§ **DATA SECTION**

*** Begin section ***

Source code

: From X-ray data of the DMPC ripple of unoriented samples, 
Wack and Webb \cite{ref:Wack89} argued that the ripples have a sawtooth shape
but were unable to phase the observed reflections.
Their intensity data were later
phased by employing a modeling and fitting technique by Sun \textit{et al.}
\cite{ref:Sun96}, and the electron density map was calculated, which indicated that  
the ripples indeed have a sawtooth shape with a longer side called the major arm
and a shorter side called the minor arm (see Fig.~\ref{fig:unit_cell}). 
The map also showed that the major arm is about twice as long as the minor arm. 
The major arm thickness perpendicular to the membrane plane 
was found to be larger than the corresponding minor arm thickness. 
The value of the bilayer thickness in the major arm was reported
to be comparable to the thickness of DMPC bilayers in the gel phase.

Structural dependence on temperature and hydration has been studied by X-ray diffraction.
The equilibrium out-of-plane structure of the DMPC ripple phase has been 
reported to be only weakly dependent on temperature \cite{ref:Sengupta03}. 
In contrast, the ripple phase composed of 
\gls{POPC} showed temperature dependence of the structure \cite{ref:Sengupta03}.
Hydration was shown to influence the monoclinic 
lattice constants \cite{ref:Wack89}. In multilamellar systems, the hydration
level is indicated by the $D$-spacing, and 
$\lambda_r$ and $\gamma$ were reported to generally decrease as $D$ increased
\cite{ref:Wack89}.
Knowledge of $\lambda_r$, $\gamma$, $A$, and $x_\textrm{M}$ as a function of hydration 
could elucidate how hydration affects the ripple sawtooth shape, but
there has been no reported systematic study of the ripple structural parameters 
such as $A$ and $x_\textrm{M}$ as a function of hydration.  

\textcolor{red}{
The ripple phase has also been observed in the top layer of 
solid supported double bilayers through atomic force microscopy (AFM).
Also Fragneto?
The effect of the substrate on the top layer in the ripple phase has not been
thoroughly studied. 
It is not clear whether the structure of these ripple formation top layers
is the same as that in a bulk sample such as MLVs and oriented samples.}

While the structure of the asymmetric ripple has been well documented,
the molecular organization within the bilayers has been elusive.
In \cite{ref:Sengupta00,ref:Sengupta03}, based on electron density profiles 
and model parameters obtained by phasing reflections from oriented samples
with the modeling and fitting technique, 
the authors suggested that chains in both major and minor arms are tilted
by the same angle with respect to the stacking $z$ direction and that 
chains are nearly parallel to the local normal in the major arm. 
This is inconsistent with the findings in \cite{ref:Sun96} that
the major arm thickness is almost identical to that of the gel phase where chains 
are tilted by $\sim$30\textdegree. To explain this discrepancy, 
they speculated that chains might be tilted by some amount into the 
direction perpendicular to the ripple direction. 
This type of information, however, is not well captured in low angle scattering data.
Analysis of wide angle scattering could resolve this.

*** End section ***

§ **THE TASK**
Only one part of the material above is to be transcribed, namely the lines starting with the line that has "and a shorter" and going on through the line that has "Hydration was shown", exactly as they stand.

§ **TASK SOLUTION**
and a shorter side called the minor arm (see Fig.~\ref{fig:unit_cell}). 
The map also showed that the major arm is about twice as long as the minor arm. 
The major arm thickness perpendicular to the membrane plane 
was found to be larger than the corresponding minor arm thickness. 
The value of the bilayer thickness in the major arm was reported
to be comparable to the thickness of DMPC bilayers in the gel phase.

Structural dependence on temperature and hydration has been studied by X-ray diffraction.
The equilibrium out-of-plane structure of the DMPC ripple phase has been 
reported to be only weakly dependent on temperature \cite{ref:Sengupta03}. 
In contrast, the ripple phase composed of 
\gls{POPC} showed temperature dependence of the structure \cite{ref:Sengupta03}.
Hydration was shown to influence the monoclinic 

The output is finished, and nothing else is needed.